It is unclear whether the risk of cancer associated with a higher body mass index (BMI) varies across individuals with and without type 2 diabetes (T2D) and cardiovascular diseases (CVD).
A recent BMC Medicine study analyzed the joint and individual correlations of CVD/T2D and BMI with cancer risk.
Study: Body mass index and cancer risk among adults with and without cardiometabolic diseases: evidence from the EPIC and UK Biobank prospective cohort studies. Image Credit: urbans/Shutterstock.com
The problem of being overweight and obese has risen sharply globally in recent decades. This has increased the chances of non-communicable diseases (NCDs), such as T2D, CVD, and cancer. The BMI is a commonly accepted measure of body fatness, which raises the risk of several types of cancer.
Recent research has shown that CVD could independently drive certain cancers despite accounting for shared risk factors, such as BMI. Cancer, CVD, and T2D biological pathways, e.g., oxidative stress and inflammation, are common.
Taken together, it may be hypothesized that cardio-metabolic diseases (CMDs) could worsen the adverse effects of obesity and being overweight in the development of cancer. However, it must be highlighted that this linkage is not completely clear.
Prior studies gave little attention to CMD and solely focussed on the cancer-BMI correlation in the general population. Additionally, joint associations between CMD and overweight/obesity with cancer have not been widely studied.
About the study
The present study is a meta-analysis of two cohort studies. These are the European Prospective Investigation into Cancer and Nutrition (EPIC) and the UK Biobank (UKB). The sample comprised 577,343 adults free of CVD, T2D, and cancer at the time of recruitment.
Cox proportional hazard regressions were used to estimate multivariable-adjusted hazard ratios (HRs). HRs and 95% CIs for joint and separate correlations between overweight/obesity and CMD status were also estimated.

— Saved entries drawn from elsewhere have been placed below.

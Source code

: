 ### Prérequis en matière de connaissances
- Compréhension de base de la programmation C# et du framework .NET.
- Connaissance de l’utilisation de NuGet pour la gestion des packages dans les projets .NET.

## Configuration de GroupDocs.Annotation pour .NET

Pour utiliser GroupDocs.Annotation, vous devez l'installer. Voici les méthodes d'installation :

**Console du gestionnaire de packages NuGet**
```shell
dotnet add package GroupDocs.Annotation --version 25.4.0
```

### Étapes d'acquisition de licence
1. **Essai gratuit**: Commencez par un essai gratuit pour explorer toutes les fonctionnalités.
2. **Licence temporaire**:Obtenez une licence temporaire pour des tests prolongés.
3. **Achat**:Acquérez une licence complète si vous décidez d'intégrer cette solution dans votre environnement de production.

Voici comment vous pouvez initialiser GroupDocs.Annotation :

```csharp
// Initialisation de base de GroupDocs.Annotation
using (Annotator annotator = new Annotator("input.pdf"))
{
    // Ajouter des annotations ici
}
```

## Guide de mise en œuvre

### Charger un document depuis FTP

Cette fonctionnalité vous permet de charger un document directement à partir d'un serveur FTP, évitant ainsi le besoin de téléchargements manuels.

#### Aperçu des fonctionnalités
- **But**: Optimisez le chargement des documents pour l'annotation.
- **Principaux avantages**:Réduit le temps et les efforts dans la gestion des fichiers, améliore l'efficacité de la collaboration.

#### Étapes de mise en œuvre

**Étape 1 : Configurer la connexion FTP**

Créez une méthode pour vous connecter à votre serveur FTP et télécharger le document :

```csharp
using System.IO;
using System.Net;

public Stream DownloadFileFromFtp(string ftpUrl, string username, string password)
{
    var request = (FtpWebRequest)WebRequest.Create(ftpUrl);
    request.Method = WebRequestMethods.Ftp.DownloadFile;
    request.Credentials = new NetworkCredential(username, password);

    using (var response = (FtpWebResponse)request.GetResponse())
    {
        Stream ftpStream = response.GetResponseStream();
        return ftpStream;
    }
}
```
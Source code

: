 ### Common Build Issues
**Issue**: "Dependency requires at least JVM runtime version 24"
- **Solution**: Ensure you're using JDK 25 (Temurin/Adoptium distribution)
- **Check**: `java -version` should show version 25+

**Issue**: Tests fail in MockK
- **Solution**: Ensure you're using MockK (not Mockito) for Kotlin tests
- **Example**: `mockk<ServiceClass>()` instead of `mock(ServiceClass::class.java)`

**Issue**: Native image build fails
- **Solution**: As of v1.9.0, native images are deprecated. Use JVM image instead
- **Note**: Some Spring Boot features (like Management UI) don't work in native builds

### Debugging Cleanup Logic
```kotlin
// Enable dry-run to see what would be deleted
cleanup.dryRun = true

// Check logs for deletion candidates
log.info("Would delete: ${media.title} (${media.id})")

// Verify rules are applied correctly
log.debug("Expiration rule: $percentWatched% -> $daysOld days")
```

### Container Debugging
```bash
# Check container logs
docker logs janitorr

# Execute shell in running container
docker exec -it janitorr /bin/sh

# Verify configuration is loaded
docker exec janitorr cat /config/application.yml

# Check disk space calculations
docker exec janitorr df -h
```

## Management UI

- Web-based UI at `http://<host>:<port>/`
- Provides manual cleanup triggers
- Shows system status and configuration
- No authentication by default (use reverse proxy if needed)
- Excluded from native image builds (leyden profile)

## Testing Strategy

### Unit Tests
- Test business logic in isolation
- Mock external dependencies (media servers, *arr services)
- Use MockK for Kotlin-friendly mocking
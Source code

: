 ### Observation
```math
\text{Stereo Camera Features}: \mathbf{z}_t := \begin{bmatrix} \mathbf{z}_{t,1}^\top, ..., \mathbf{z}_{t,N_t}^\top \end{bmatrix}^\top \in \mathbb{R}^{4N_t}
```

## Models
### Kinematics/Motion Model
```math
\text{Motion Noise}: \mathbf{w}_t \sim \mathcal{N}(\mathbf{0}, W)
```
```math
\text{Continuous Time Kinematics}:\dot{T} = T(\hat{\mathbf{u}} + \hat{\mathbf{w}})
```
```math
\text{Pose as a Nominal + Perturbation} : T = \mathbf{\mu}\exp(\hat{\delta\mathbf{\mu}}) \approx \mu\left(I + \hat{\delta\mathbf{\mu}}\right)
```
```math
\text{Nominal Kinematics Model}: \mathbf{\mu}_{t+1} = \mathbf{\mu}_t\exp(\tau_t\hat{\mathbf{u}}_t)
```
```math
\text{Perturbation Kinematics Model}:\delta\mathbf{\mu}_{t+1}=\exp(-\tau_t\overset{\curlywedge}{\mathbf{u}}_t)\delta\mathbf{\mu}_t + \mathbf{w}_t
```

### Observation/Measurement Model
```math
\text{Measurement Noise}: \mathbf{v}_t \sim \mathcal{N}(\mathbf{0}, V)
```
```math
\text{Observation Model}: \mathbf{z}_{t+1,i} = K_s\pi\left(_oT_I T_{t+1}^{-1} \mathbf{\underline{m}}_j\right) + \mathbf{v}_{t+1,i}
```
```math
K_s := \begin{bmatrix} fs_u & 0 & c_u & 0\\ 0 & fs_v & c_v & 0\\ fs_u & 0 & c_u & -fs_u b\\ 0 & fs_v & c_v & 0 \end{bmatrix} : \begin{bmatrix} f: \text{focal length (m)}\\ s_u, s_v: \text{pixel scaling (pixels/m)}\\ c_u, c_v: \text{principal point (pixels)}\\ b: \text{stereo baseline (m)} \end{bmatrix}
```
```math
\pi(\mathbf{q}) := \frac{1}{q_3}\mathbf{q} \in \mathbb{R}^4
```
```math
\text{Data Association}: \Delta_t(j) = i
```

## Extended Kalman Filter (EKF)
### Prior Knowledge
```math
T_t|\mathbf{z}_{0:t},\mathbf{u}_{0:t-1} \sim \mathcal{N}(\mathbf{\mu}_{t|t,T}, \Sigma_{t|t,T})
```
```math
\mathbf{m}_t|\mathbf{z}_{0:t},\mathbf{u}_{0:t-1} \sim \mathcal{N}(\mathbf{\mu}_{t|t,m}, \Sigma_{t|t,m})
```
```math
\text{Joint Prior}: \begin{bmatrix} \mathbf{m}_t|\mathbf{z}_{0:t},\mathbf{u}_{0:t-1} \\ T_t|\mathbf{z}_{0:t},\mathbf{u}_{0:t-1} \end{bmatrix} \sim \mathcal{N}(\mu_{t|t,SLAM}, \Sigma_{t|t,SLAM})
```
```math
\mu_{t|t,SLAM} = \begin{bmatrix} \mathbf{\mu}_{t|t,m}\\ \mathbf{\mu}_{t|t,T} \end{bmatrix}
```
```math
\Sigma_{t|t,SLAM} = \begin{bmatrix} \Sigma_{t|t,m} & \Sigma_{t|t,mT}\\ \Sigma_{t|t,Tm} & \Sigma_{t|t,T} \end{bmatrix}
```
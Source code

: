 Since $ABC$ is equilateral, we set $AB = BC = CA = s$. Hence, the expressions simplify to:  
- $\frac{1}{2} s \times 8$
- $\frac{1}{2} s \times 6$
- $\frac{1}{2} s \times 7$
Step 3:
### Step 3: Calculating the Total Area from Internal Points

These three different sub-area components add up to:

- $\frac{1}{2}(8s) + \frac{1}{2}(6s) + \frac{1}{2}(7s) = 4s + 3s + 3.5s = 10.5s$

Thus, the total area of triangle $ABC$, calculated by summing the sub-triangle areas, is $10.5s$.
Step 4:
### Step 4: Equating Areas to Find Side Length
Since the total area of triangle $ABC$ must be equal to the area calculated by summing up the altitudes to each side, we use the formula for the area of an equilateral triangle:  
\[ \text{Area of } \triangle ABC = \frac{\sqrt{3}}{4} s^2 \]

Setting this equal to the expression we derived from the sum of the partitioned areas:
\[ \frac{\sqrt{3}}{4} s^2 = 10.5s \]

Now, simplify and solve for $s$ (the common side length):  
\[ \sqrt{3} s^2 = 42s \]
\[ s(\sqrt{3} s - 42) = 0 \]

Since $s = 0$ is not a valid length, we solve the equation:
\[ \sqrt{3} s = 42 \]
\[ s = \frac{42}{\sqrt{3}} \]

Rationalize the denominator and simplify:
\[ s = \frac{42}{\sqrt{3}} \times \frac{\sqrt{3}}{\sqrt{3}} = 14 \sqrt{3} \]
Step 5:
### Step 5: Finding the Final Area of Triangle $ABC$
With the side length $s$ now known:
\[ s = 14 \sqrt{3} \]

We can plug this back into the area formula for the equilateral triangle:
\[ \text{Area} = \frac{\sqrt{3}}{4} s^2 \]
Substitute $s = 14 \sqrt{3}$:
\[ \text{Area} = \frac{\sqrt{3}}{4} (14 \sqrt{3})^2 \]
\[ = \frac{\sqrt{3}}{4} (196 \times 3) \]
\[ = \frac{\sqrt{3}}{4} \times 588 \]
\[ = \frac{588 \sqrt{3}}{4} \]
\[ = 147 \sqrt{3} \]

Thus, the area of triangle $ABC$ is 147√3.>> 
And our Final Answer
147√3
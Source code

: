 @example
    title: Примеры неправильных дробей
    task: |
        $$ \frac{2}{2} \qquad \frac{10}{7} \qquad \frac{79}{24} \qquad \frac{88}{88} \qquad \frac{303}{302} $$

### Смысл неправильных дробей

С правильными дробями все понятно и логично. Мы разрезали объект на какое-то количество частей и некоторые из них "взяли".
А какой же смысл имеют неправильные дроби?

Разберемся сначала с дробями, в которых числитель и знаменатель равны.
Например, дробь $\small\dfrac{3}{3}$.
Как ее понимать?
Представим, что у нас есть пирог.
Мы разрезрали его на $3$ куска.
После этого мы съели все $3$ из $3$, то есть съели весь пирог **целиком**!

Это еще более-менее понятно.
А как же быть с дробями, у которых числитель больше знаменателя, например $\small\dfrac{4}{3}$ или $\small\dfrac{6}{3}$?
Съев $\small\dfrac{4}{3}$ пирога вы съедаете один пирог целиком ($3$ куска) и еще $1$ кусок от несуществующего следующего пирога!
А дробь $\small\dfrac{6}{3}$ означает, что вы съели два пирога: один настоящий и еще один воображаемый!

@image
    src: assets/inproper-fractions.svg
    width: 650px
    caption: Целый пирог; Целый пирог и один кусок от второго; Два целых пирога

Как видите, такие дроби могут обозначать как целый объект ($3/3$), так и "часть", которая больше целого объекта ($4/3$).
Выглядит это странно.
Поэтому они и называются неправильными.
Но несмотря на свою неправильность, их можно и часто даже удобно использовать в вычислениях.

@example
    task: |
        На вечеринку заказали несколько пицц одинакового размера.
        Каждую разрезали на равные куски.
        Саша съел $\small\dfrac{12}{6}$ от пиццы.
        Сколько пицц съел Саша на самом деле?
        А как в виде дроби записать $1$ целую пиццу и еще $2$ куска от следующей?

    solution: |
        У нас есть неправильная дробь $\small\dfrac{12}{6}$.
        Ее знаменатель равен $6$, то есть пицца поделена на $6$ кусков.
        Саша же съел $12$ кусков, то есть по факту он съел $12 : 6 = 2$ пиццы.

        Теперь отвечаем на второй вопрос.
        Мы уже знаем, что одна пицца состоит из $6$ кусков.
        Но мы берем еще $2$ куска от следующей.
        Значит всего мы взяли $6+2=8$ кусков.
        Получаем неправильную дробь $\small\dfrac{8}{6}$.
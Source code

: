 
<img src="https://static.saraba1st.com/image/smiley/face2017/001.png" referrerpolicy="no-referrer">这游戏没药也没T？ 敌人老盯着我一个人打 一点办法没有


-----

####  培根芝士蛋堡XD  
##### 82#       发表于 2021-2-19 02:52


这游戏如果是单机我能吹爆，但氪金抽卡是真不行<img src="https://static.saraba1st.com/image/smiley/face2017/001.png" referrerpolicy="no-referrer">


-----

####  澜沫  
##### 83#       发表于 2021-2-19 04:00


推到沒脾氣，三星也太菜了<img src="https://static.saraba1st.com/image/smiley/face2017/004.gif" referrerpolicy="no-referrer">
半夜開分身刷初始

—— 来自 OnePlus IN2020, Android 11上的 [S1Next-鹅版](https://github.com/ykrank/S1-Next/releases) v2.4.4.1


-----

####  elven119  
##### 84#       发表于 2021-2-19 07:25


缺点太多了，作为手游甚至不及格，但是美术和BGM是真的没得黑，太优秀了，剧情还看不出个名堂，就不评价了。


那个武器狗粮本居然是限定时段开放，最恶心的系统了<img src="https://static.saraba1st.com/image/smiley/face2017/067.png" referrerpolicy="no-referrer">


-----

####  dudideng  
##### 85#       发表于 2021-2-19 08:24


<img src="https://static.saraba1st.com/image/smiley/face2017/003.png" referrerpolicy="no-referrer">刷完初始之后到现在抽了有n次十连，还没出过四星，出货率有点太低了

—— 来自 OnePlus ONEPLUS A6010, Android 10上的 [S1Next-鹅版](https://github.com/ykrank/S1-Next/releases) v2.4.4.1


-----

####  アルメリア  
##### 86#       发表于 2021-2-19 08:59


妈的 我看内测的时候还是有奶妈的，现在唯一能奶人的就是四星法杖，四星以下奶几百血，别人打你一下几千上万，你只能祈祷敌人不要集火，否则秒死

The relative excess risk due to interaction (RERI) was used to quantify an additive interaction. As a secondary outcome, total cancer or all cancers combined was also studied.
It was noted that the sum of separate associations of obesity and CVD with cancer risk was lower than their joint association. Overall, this finding was consistent across the EPIC and UKB for all types of cancer.
However, this association is held only in the UKB for obesity-related cancer risk. This result implies that reducing obesity could lead to a reduction in cancer risk among individuals with CVD.
The variability in cancer risk among patients with CMD is not well understood. Targeting this knowledge gap, it was shown that high BMI and cancer risk were equally associated in individuals with and without CMDs. It should be noted that no association between cancer risk and BMI was noted in the population group with T2D only.
This study provided new evidence of an additive interaction between CVD and obesity/overweight, with respect to obesity-related and overall cancers. It is imperative to understand why certain diseases cluster and how the clustering affects the disease burdens in different groups of individuals.
A common risk factor for CMD and cancer is excessive body weight. This could be one reason why these diseases tend to cluster. Mechanisms underlying the fat-cancer link could be increased insulin levels, altered sex hormone metabolism, and adipokine pathophysiology.
These mechanisms could also potentially explain the T2D-cancer link. On the contrary, the CVD-cancer link is less well-understood.
In sum, this study showed that higher BMI was associated with a greater risk of cancer, irrespective of the CMD status. The results indicate that prevention of obesity could lead to a higher reduction in cancer risk in individuals with CVD compared to the general population.
The key strength of the study is its use of two large prospective cohorts across multiple European countries and validated assessments of T2D, cancer, and CVD. The time-varying modeling of associations and sensitivity analyses to reduce biases also strengthen the analysis.
One limitation of the study was around the inability to consider changes in modifiable habits at the follow-up stage. Metformin, used to treat T2D, can lead to weight loss and reduce obesity.
The use of metformin could not be accounted for in the EPIC data. The results could also have been influenced by selection bias, owing to including only participants without CMD. A key limitation of the UKB should also be highlighted here regarding its very low response rate.
The generalizability of the findings could also be a cause for concern because the UKB sample was less socioeconomically deprived, showed a lower presence of long-term conditions, and fewer risk factors compared to the general UK population.
Furthermore, BMI may not be an ideal measure of fat because it neither captures fat distribution nor distinguishes between fat and lean mass. Future studies should improve upon this by using detailed body composition assessments.